In fact, he could be Woody.
She is played with self-confidence, insolence, tenderness and pain by the veteran Sandrine Kiberlain, who could also be Diane Keaton in an Allen story.
And yet, despite the similarities with
Annie Hall
and some other title from the master of transcendent lightness, there is a reference that fits her even better.
And it is not Éric Rohmer, as much as there are other critics who name him, because for this time the author of the
Comedies and Proverbs,
despite his similarities, which he also has, gives way to the great name to claim with
Chronicle of a love ephemeral:
Sacha Guitry, a director unfortunately forgotten or unknown by most of the new generations of moviegoers and specialists.

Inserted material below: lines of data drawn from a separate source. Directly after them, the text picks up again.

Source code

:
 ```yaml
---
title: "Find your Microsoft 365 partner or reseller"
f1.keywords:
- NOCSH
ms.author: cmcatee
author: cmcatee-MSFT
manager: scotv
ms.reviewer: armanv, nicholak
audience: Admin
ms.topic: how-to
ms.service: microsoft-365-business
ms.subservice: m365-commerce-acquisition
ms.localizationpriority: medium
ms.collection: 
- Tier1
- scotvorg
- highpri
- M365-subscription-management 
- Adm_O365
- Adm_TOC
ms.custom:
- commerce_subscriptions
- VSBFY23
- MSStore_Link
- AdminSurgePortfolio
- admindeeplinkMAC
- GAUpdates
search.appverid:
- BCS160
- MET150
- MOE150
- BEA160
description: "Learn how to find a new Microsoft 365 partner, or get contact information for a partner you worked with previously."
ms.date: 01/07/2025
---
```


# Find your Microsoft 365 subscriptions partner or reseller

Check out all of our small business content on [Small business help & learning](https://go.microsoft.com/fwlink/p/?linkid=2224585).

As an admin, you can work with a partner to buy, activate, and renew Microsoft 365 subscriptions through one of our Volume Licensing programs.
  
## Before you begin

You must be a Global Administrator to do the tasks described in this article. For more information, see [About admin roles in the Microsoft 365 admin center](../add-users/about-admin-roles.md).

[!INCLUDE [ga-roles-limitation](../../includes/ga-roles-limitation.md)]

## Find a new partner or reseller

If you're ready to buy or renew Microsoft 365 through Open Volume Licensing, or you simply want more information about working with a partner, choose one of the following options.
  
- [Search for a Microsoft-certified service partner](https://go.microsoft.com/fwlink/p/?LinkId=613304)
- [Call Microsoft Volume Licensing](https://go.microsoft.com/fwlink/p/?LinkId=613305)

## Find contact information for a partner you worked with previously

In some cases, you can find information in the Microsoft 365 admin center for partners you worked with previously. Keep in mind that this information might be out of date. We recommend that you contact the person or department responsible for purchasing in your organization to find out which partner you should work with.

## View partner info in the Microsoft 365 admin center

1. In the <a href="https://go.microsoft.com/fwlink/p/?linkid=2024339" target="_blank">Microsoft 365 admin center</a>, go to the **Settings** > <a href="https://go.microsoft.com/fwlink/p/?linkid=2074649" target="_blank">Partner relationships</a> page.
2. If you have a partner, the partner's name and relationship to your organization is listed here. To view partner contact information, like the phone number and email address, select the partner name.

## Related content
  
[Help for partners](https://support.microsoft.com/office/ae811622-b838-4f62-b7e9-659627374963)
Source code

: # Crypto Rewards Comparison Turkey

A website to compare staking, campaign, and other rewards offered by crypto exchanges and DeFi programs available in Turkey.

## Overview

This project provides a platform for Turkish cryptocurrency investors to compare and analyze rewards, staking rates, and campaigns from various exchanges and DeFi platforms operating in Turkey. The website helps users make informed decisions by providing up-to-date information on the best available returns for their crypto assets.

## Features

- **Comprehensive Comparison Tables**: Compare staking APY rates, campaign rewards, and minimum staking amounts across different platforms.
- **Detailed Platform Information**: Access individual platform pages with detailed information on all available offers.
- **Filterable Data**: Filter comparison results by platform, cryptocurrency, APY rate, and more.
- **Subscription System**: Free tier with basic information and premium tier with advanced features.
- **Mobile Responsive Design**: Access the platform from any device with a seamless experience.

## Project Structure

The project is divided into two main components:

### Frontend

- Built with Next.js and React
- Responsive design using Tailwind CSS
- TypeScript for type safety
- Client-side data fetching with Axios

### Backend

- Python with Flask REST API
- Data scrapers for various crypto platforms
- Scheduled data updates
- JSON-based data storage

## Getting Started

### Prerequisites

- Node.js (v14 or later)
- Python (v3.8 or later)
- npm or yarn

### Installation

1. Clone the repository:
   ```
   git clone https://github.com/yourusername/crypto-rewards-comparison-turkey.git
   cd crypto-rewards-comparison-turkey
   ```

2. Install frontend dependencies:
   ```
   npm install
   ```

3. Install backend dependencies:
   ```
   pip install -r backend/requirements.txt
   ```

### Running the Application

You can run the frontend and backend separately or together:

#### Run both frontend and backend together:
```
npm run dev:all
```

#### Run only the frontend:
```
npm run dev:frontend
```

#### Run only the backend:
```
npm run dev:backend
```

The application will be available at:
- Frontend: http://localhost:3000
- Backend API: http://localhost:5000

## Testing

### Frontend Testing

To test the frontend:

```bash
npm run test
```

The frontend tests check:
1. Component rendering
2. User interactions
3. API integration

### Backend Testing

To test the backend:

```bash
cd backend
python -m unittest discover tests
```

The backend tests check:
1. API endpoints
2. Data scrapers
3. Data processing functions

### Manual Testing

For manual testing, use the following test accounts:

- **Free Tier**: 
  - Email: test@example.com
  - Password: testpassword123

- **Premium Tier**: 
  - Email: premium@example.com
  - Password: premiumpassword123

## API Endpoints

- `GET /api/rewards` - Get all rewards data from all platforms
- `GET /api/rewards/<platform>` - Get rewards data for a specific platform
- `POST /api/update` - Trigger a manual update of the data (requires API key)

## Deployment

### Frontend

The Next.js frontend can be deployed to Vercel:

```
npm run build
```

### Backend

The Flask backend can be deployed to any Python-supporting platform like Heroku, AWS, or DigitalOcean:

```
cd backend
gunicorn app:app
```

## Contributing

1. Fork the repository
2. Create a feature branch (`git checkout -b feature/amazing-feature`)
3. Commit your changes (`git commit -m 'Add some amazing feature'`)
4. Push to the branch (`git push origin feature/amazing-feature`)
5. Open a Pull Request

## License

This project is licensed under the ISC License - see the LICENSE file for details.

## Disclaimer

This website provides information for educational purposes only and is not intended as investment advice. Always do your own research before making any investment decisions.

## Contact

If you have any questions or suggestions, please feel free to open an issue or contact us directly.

This narration based on almost independent vignettes, which are added to a free and unprejudiced, humorous and intense set, is that of the author of the wonderful
Désiré
(1937),
Ils étaient neuf célibataires
(1939),
La poison
(1951) and
Assassins .
and thieves
(1957), extraordinary light comedies about loving relationships, in which Moret looks to portray the often absurd redoubt of love.
“I was afraid of turning your life upside down,” she says.
"We are going to enjoy ourselves without thinking about the future," they both conclude.
The furtive encounters of two vulgar, ordinary people who desire and shelter each other, filmed by Mouret with the intelligence of one who seems to be portraying a trifle.
Chronicle of an ephemeral love
Direction:
Emmanuel Mouret.
Cast:
Sandrine Kiberlain, Vincent Macaigne, Georgia Scalliet.
Genre:
comedy.
France, 2022.
Duration:
100 minutes.
Premiere: March 24.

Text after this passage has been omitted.